Items from a dataset:
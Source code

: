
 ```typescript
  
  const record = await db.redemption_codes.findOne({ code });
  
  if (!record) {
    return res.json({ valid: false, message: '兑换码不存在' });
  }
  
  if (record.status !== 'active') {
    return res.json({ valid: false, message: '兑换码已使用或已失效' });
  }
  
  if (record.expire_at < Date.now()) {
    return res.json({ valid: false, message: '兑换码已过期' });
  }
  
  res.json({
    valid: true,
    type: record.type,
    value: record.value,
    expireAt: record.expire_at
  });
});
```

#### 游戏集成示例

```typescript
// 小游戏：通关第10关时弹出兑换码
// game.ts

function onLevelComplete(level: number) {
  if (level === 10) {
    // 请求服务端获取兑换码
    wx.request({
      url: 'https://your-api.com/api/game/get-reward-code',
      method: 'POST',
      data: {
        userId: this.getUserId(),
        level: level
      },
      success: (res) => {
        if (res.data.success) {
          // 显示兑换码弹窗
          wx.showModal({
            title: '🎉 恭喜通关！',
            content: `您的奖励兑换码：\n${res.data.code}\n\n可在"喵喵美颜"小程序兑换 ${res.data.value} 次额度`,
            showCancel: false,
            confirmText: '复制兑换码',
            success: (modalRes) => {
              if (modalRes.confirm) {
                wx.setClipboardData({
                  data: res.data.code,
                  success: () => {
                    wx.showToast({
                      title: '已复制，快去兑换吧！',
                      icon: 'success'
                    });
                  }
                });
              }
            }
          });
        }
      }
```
==
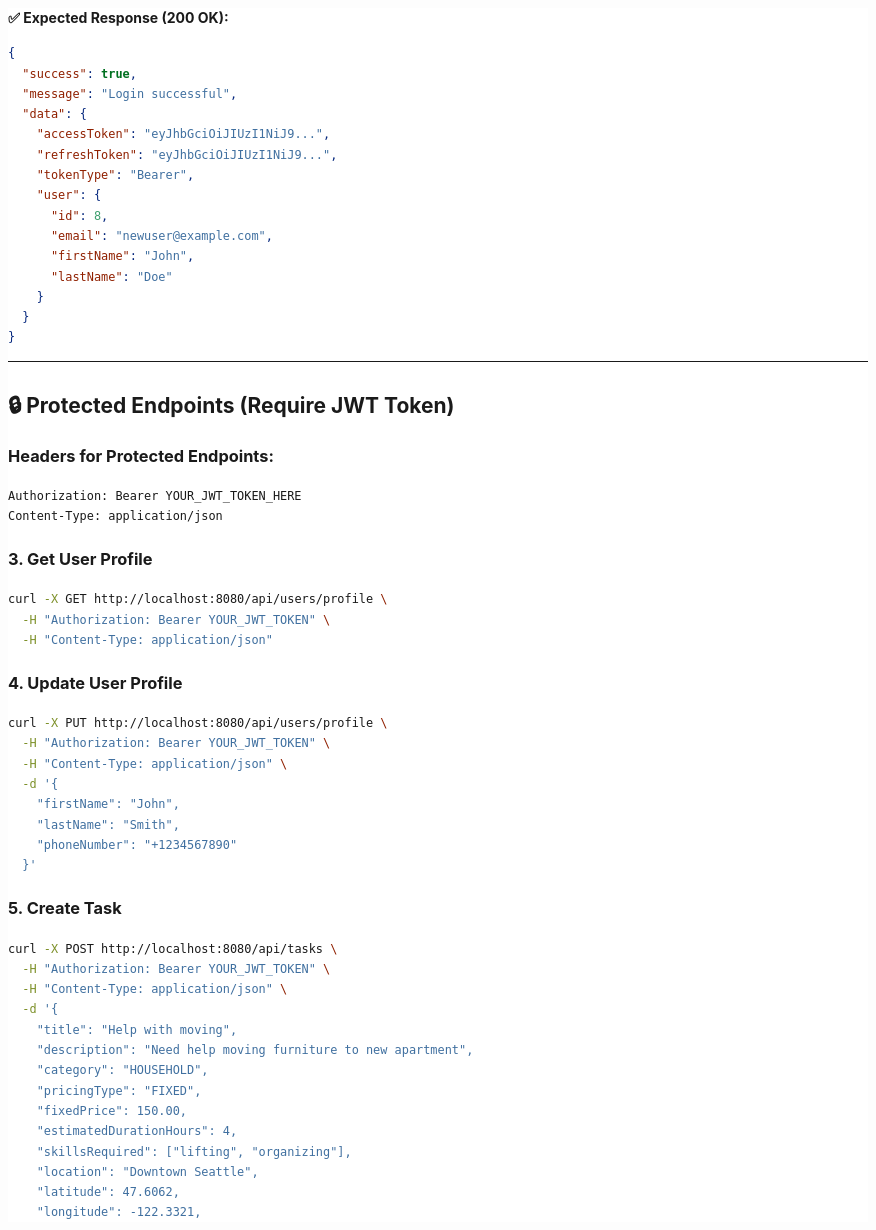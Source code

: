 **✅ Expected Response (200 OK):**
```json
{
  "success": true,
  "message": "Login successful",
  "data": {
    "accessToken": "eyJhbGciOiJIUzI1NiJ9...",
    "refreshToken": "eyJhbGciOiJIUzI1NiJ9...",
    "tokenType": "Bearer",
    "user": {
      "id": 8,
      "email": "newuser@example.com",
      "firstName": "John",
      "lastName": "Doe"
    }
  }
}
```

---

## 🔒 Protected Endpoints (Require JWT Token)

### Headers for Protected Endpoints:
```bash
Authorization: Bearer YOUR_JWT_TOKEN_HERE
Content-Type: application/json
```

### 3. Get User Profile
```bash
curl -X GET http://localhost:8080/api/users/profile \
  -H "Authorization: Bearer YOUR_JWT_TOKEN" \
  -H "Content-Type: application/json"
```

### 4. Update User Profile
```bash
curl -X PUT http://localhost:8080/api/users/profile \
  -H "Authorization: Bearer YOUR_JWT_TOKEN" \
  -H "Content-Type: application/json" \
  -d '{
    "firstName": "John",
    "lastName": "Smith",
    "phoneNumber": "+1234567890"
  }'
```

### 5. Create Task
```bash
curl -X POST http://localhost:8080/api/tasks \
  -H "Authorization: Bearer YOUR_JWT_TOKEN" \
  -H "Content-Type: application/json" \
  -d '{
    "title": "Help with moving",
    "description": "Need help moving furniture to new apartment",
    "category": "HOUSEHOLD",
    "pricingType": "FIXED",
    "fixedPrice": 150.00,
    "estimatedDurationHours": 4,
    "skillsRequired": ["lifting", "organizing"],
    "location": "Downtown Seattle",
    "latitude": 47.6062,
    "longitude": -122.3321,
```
* * *
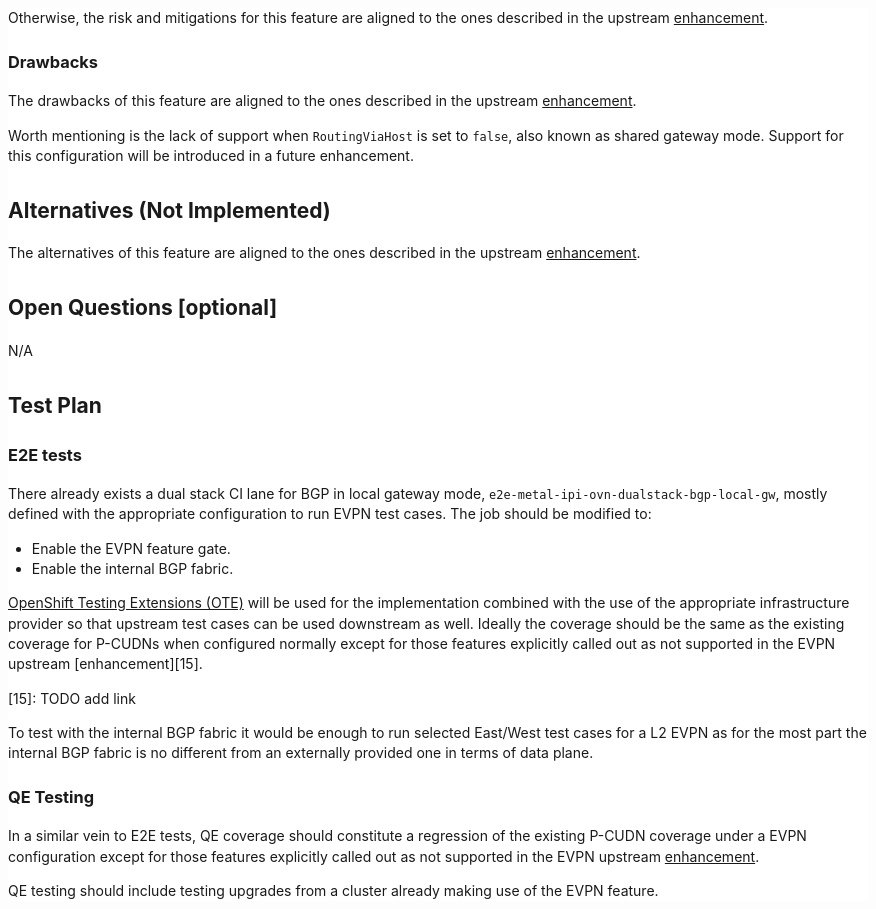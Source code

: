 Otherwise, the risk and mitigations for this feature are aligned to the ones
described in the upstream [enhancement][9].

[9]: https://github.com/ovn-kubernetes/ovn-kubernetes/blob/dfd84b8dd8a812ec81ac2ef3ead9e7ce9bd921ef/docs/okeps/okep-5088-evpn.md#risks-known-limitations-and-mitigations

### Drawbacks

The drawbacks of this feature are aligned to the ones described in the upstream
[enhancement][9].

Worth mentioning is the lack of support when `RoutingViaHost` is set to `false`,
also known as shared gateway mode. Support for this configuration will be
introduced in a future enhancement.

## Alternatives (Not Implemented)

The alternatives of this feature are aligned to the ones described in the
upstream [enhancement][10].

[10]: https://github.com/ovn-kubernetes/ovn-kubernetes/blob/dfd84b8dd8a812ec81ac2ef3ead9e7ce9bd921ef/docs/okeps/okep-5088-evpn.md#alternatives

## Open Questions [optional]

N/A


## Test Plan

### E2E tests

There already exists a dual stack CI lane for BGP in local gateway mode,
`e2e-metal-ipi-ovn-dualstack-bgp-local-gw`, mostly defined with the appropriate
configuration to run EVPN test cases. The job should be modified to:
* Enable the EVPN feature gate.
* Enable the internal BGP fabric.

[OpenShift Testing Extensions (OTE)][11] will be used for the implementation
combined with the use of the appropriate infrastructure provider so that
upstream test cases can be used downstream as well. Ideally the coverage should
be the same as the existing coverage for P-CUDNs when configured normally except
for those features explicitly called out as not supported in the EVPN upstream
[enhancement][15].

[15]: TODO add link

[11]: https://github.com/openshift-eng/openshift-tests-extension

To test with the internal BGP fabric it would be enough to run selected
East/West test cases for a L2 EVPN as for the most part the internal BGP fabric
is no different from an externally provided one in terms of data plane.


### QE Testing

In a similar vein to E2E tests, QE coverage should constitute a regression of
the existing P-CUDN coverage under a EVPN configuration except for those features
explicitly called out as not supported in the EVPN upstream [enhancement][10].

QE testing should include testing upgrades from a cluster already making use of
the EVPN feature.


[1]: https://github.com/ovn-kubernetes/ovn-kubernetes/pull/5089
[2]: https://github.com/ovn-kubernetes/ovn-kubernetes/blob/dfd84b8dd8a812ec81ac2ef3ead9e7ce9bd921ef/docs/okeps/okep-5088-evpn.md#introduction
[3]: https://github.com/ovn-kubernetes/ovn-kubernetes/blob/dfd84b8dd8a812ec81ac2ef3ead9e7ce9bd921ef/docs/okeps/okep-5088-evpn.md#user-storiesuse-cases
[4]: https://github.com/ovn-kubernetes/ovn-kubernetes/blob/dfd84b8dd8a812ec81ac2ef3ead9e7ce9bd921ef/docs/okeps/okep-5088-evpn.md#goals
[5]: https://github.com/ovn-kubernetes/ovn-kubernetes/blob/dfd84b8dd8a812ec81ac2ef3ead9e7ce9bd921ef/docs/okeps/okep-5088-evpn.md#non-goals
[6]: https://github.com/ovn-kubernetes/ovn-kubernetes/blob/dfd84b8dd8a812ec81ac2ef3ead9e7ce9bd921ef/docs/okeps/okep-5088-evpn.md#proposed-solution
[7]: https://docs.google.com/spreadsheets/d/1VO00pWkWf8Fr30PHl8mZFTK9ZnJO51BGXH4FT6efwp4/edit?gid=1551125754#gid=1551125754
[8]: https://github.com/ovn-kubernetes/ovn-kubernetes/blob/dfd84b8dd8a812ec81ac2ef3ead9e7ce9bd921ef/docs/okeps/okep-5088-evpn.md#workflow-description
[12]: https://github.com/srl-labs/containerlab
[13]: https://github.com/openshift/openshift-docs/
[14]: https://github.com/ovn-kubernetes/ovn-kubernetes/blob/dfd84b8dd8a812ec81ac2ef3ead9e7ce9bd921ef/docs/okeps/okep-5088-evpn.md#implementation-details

What you need to do: Please say how many lines in the records above contain the word "value", and give only that number.

Output below: 2